• ASSIGNMENT
Print the data exactly. Pictures stay out.

◆ ◆ ◆ ◆ ◆ ◆ ◆

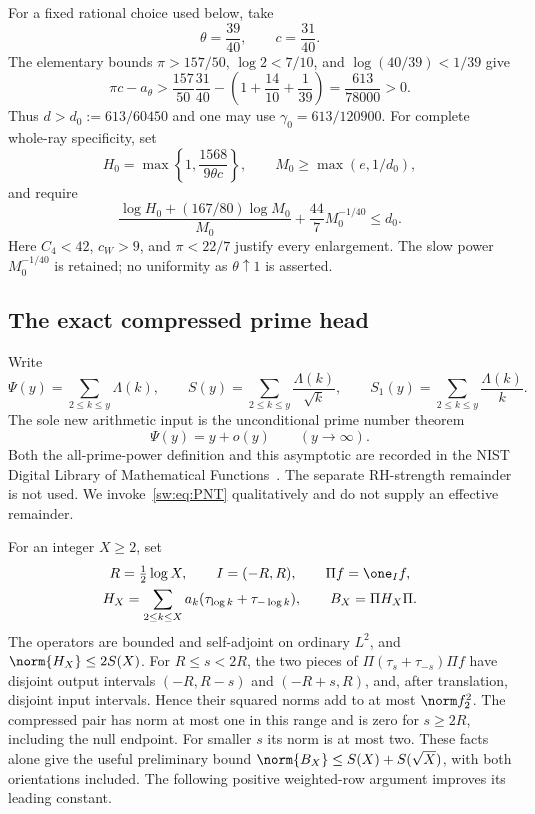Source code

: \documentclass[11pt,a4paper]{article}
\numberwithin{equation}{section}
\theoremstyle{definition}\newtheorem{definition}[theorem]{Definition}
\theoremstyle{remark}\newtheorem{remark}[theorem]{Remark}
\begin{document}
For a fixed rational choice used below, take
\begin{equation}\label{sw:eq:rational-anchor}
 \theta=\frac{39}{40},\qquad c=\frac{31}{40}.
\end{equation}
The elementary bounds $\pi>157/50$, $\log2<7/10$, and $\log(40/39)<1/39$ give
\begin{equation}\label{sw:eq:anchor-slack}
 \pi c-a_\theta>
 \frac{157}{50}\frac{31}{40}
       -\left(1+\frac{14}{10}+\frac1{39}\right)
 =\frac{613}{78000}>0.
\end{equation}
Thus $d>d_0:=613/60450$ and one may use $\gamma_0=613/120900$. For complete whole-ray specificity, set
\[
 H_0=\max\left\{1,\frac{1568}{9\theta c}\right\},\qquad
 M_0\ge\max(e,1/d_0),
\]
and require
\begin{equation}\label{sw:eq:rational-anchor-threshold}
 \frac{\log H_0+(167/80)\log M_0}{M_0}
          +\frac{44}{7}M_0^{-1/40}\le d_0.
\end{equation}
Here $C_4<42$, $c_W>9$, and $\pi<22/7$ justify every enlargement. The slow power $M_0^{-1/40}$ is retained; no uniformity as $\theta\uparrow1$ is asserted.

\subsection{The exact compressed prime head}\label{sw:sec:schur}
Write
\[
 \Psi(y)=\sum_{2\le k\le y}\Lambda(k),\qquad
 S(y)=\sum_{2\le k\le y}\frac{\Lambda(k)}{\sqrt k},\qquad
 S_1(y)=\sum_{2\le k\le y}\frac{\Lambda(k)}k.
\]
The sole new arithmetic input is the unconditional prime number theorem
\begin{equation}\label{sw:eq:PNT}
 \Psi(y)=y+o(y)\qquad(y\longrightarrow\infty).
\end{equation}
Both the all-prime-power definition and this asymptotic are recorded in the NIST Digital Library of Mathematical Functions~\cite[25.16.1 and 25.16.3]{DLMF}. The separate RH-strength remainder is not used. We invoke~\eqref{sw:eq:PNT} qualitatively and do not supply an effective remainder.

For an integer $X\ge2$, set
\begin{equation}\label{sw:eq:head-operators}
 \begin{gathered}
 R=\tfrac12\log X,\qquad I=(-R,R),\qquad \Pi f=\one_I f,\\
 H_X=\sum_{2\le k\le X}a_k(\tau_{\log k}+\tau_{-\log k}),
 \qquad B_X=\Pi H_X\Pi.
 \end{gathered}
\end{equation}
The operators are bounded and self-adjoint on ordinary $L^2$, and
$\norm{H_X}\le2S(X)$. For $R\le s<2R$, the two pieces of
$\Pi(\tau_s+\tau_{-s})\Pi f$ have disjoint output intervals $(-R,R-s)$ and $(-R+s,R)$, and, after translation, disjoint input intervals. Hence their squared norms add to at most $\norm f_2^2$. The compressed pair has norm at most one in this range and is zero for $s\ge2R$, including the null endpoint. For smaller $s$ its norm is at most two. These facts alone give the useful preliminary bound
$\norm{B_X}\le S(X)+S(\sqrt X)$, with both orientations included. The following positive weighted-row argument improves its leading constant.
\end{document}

◆ ◆ ◆ ◆ ◆ ◆ ◆

• ANSWER TO THIS TASK
Source code

: \documentclass[11pt,a4paper]{article}
\numberwithin{equation}{section}
\theoremstyle{definition}\newtheorem{definition}[theorem]{Definition}
\theoremstyle{remark}\newtheorem{remark}[theorem]{Remark}
\begin{document}
For a fixed rational choice used below, take
\begin{equation}\label{sw:eq:rational-anchor}
 \theta=\frac{39}{40},\qquad c=\frac{31}{40}.
\end{equation}
The elementary bounds $\pi>157/50$, $\log2<7/10$, and $\log(40/39)<1/39$ give
\begin{equation}\label{sw:eq:anchor-slack}
 \pi c-a_\theta>
 \frac{157}{50}\frac{31}{40}
       -\left(1+\frac{14}{10}+\frac1{39}\right)
 =\frac{613}{78000}>0.
\end{equation}
Thus $d>d_0:=613/60450$ and one may use $\gamma_0=613/120900$. For complete whole-ray specificity, set
\[
 H_0=\max\left\{1,\frac{1568}{9\theta c}\right\},\qquad
 M_0\ge\max(e,1/d_0),
\]
and require
\begin{equation}\label{sw:eq:rational-anchor-threshold}
 \frac{\log H_0+(167/80)\log M_0}{M_0}
          +\frac{44}{7}M_0^{-1/40}\le d_0.
\end{equation}
Here $C_4<42$, $c_W>9$, and $\pi<22/7$ justify every enlargement. The slow power $M_0^{-1/40}$ is retained; no uniformity as $\theta\uparrow1$ is asserted.

\subsection{The exact compressed prime head}\label{sw:sec:schur}
Write
\[
 \Psi(y)=\sum_{2\le k\le y}\Lambda(k),\qquad
 S(y)=\sum_{2\le k\le y}\frac{\Lambda(k)}{\sqrt k},\qquad
 S_1(y)=\sum_{2\le k\le y}\frac{\Lambda(k)}k.
\]
The sole new arithmetic input is the unconditional prime number theorem
\begin{equation}\label{sw:eq:PNT}
 \Psi(y)=y+o(y)\qquad(y\longrightarrow\infty).
\end{equation}
Both the all-prime-power definition and this asymptotic are recorded in the NIST Digital Library of Mathematical Functions~\cite[25.16.1 and 25.16.3]{DLMF}. The separate RH-strength remainder is not used. We invoke~\eqref{sw:eq:PNT} qualitatively and do not supply an effective remainder.

For an integer $X\ge2$, set
\begin{equation}\label{sw:eq:head-operators}
 \begin{gathered}
 R=\tfrac12\log X,\qquad I=(-R,R),\qquad \Pi f=\one_I f,\\
 H_X=\sum_{2\le k\le X}a_k(\tau_{\log k}+\tau_{-\log k}),
 \qquad B_X=\Pi H_X\Pi.
 \end{gathered}
\end{equation}
The operators are bounded and self-adjoint on ordinary $L^2$, and
$\norm{H_X}\le2S(X)$. For $R\le s<2R$, the two pieces of
$\Pi(\tau_s+\tau_{-s})\Pi f$ have disjoint output intervals $(-R,R-s)$ and $(-R+s,R)$, and, after translation, disjoint input intervals. Hence their squared norms add to at most $\norm f_2^2$. The compressed pair has norm at most one in this range and is zero for $s\ge2R$, including the null endpoint. For smaller $s$ its norm is at most two. These facts alone give the useful preliminary bound
$\norm{B_X}\le S(X)+S(\sqrt X)$, with both orientations included. The following positive weighted-row argument improves its leading constant.
\end{document}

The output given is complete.